И если честно, журналисты и пионеры бывали у него нечасто, потому что не видели особого геройства в том, что, уйдя в возрасте сорока одного года в июле сорок первого на войну, воевал, как от него требовалось, до самого ее последнего дня неизвестный солдат. Только живой.

Но вины Богданова нет в том, что смерть его миновала.

Воевал он исправно. Когда надо было стрелять — стрелял, когда ползти на проволоку — полз, когда брести по грудь в ледяной воде — брел, и под снегом лежал, и гранаты бросал, и из окружения выходил, и из лазарета в бой шел, а когда выдавали сто граммов — пил. Он уцелел, и теперь мы, отодвинутые от войны и воспитанные на выдающихся ее примерах, воспринимаем рядового Алексея Богданова историческим фоном для событий более значительных, чем пехотная атака в безымянном поле, и подвигов более ярких, чем захват вражеских окопов, залитых водой.

А кто знает, может, погибни Богданов в неравном бою с фашистами и найди мы через годы его документы в матери сырой земле, фронтовой путь рядового показался бы нам теперь из ряда вон выходящим, и мы искренне наградили бы его нашим вниманием. Посмертно. Потому что оборвавшуюся жизнь легче заметить, чем жизнь продолжающуюся.

Но, слава богу, Богданова смерть миновала.

Я познакомился с ним случайно. Чистым маем в Севастополе, на 30-летии освобождения города. Махонький, в плюшевой кепке, в кителе с чужого плеча и с четырьмя солдатскими медалями на груди, стоял он на залитой солнцем улице города, который освобождал в сорок четвертом, но впервые увидел сегодня. А рядом с ним стояли люди, как в латы закованные в ордена, старше его по воинским званиям и послевоенным должностям, но объединенные с ним единственной наградой, которую они все заслужили сообща, — майским днем в сорок пятом.

Война со всеми ее ужасами и подвигами жила в них рваными обрывками фраз о мелочах и фактах, которые нам кажутся вовсе уж незначительными, хотя эти мелочи и были их жизнью, от которой зависела наша.

А потом, осенью, я поехал в Каргополь, маленький тихий городок на Онеге, в гости к Алексею Васильевичу Богданову. Мы рассматривали фотографии его, его детей и групповые, когда после войны он впервые поехал в санаторий в Прибалтике, куда «до революции, случалось, брал путевку и ездил отдыхать царь». И вспоминал он, что помнил о войне.
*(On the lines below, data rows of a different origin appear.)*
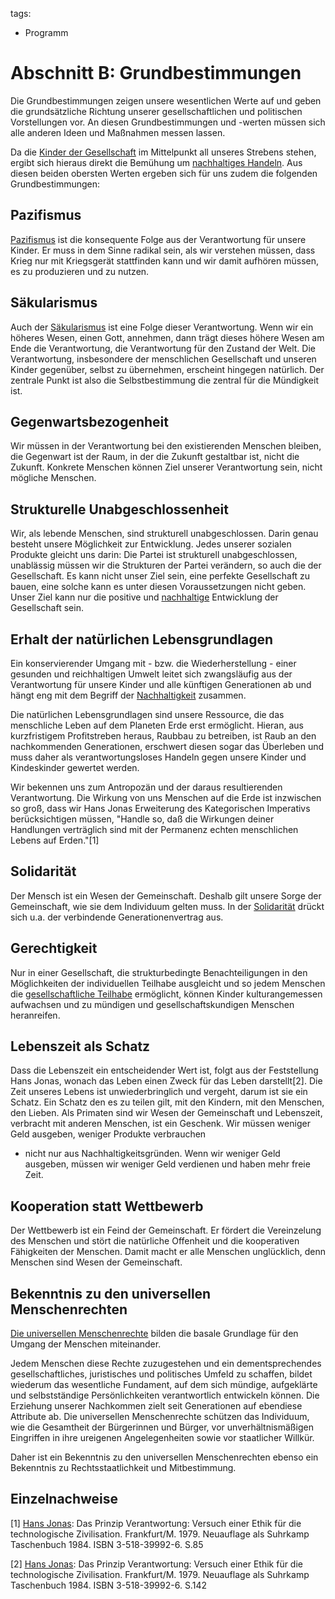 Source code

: tags:
 - Programm

Abschnitt B: Grundbestimmungen
==============================

Die Grundbestimmungen zeigen unsere wesentlichen Werte auf und geben die
grundsätzliche Richtung unserer gesellschaftlichen und politischen
Vorstellungen vor. An diesen Grundbestimmungen und -werten müssen sich
alle anderen Ideen und Maßnahmen messen lassen.

Da die [Kinder der Gesellschaft](/wiki/Kinder_der_Gesellschaft "wikilink") im
Mittelpunkt all unseres Strebens stehen, ergibt sich hieraus direkt die
Bemühung um [nachhaltiges Handeln](/wiki/Nachhaltigkeit "wikilink"). Aus
diesen beiden obersten Werten ergeben sich für uns zudem die folgenden
Grundbestimmungen:

Pazifismus
----------

[Pazifismus](https://de.wikipedia.org/wiki/Pazifismus) ist die
konsequente Folge aus der Verantwortung für unsere Kinder. Er muss in
dem Sinne radikal sein, als wir verstehen müssen, dass Krieg nur mit
Kriegsgerät stattfinden kann und wir damit aufhören müssen, es zu
produzieren und zu nutzen.

Säkularismus
------------

Auch der [Säkularismus](https://de.wikipedia.org/wiki/S%C3%A4kularismus)
ist eine Folge dieser Verantwortung. Wenn wir ein höheres Wesen, einen
Gott, annehmen, dann trägt dieses höhere Wesen am Ende die
Verantwortung, die Verantwortung für den Zustand der Welt. Die
Verantwortung, insbesondere der menschlichen Gesellschaft und unseren
Kinder gegenüber, selbst zu übernehmen, erscheint hingegen natürlich.
Der zentrale Punkt ist also die Selbstbestimmung die zentral für die
Mündigkeit ist.

Gegenwartsbezogenheit
---------------------

Wir müssen in der Verantwortung bei den existierenden Menschen bleiben,
die Gegenwart ist der Raum, in der die Zukunft gestaltbar ist, nicht die
Zukunft. Konkrete Menschen können Ziel unserer Verantwortung sein, nicht
mögliche Menschen.

Strukturelle Unabgeschlossenheit
--------------------------------

Wir, als lebende Menschen, sind strukturell unabgeschlossen. Darin genau
besteht unsere Möglichkeit zur Entwicklung. Jedes unserer sozialen
Produkte gleicht uns darin: Die Partei ist strukturell unabgeschlossen,
unablässig müssen wir die Strukturen der Partei verändern, so auch die
der Gesellschaft. Es kann nicht unser Ziel sein, eine perfekte
Gesellschaft zu bauen, eine solche kann es unter diesen Voraussetzungen
nicht geben. Unser Ziel kann nur die positive und
[nachhaltige](/wiki/Nachhaltigkeit "wikilink") Entwicklung der Gesellschaft
sein.

Erhalt der natürlichen Lebensgrundlagen
---------------------------------------

Ein konservierender Umgang mit - bzw. die Wiederherstellung - einer
gesunden und reichhaltigen Umwelt leitet sich zwangsläufig aus der
Verantwortung für unsere Kinder und alle künftigen Generationen ab und
hängt eng mit dem Begriff der
[Nachhaltigkeit](/wiki/Nachhaltigkeit "wikilink") zusammen.

Die natürlichen Lebensgrundlagen sind unsere Ressource, die das
menschliche Leben auf dem Planeten Erde erst ermöglicht. Hieran, aus
kurzfristigem Profitstreben heraus, Raubbau zu betreiben, ist Raub an
den nachkommenden Generationen, erschwert diesen sogar das Überleben und
muss daher als verantwortungsloses Handeln gegen unsere Kinder und
Kindeskinder gewertet werden.

Wir bekennen uns zum Antropozän und der daraus resultierenden
Verantwortung. Die Wirkung von uns Menschen auf die Erde ist inzwischen
so groß, dass wir Hans Jonas Erweiterung des Kategorischen Imperativs
berücksichtigen müssen, "Handle so, daß die Wirkungen deiner Handlungen
verträglich sind mit der Permanenz echten menschlichen Lebens auf
Erden."[1]

Solidarität
-----------

Der Mensch ist ein Wesen der Gemeinschaft. Deshalb gilt unsere Sorge der
Gemeinschaft, wie sie dem Individuum gelten muss. In der
[Solidarität](https://de.wikipedia.org/wiki/Solidarit%C3%A4t) drückt
sich u.a. der verbindende Generationenvertrag aus.

Gerechtigkeit
-------------

Nur in einer Gesellschaft, die strukturbedingte Benachteiligungen in den
Möglichkeiten der individuellen Teilhabe ausgleicht und so jedem
Menschen die [gesellschaftliche
Teilhabe](https://de.wikipedia.org/wiki/Partizipation) ermöglicht,
können Kinder kulturangemessen aufwachsen und zu mündigen und
gesellschaftskundigen Menschen heranreifen.

Lebenszeit als Schatz
---------------------

Dass die Lebenszeit ein entscheidender Wert ist, folgt aus der
Feststellung Hans Jonas, wonach das Leben einen Zweck für das Leben
darstellt[2]. Die Zeit unseres Lebens ist unwiederbringlich und vergeht,
darum ist sie ein Schatz. Ein Schatz den es zu teilen gilt, mit den
Kindern, mit den Menschen, den Lieben. Als Primaten sind wir Wesen der
Gemeinschaft und Lebenszeit, verbracht mit anderen Menschen, ist ein
Geschenk. Wir müssen weniger Geld ausgeben, weniger Produkte verbrauchen
- nicht nur aus Nachhaltigkeitsgründen. Wenn wir weniger Geld ausgeben,
müssen wir weniger Geld verdienen und haben mehr freie Zeit.

Kooperation statt Wettbewerb
----------------------------

Der Wettbewerb ist ein Feind der Gemeinschaft. Er fördert die
Vereinzelung des Menschen und stört die natürliche Offenheit und die
kooperativen Fähigkeiten der Menschen. Damit macht er alle Menschen
unglücklich, denn Menschen sind Wesen der Gemeinschaft.

Bekenntnis zu den universellen Menschenrechten
----------------------------------------------

[Die universellen
Menschenrechte](http://www.ohchr.org/EN/UDHR/Documents/UDHR_Translations/ger.pdf)
bilden die basale Grundlage für den Umgang der Menschen miteinander.

Jedem Menschen diese Rechte zuzugestehen und ein dementsprechendes
gesellschaftliches, juristisches und politisches Umfeld zu schaffen,
bildet wiederum das wesentliche Fundament, auf dem sich mündige,
aufgeklärte und selbstständige Persönlichkeiten verantwortlich
entwickeln können. Die Erziehung unserer Nachkommen zielt seit
Generationen auf ebendiese Attribute ab. Die universellen Menschenrechte
schützen das Individuum, wie die Gesamtheit der Bürgerinnen und Bürger,
vor unverhältnismäßigen Eingriffen in ihre ureigenen Angelegenheiten
sowie vor staatlicher Willkür.

Daher ist ein Bekenntnis zu den universellen Menschenrechten ebenso ein
Bekenntnis zu Rechtsstaatlichkeit und Mitbestimmung.

Einzelnachweise
---------------

<references />

[1] [Hans Jonas](https://de.wikipedia.org/wiki/Hans_Jonas): Das Prinzip
Verantwortung: Versuch einer Ethik für die technologische Zivilisation.
Frankfurt/M. 1979. Neuauflage als Suhrkamp Taschenbuch 1984. ISBN
3-518-39992-6. S.85

[2] [Hans Jonas](https://de.wikipedia.org/wiki/Hans_Jonas): Das Prinzip
Verantwortung: Versuch einer Ethik für die technologische Zivilisation.
Frankfurt/M. 1979. Neuauflage als Suhrkamp Taschenbuch 1984. ISBN
3-518-39992-6. S.142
1 июля сорок первого года был Богданову сорок один год, и он косил траву, хоть и был лесорубом. Сенокос есть сенокос. Повестку принесли на луг, и на следующий день он отбыл в Архангельск, где записали его в полк, который скоро погрузили на пароход и повезли по Баренцеву морю. Там, в Баренцевом море, охранял Богданов от врага остров. А потом опять погрузили на пароход, правда, другой, и снова морем повезли. «Глядим — пристань, город Кемь».

Вагоны подали, валенки выдали вместо обмоток, и на 28-м километре (28-й — это он помнит, а как дорогу зовут — забыл) принял первый бой. Потом воевал он против белофинна, его окружали, а он выходил, его убивали — ан только ранить получалось. И снова в бой. И снова. А морозы были лютые, и по морозу воевал он в первый раз.

Что помнит Богданов про первую зиму войны? Что баню обещали топить, да не вытопили, а  с передовой не уйти («некому менять нас»), что замерзали затворы из тепла вынесенных винтовок («ну так мы оправлялись на затворы и стреляли по врагу»), что ранило его, и в другой раз ранило, и снова он вернулся на передовую («не улежишь-то»), и что воевал он на Севере эту зиму и еще одну.

Ну а между этими событиями помнит Богданов, что были бои. Ночью, днем, в дождь и в сушь, и в обед, и в ужин.

А потом уже что? Не засиживаться ведь на Севере! И пошел рядовой воевать на Юг. Путь его пролег рядом с Москвой. Но Москвы он не видел, потому что, хоть и остановились в маленьком городишке неподалеку, разве время для экскурсий: война? Надел солдат чистую гимнастерку — и снова на фронт.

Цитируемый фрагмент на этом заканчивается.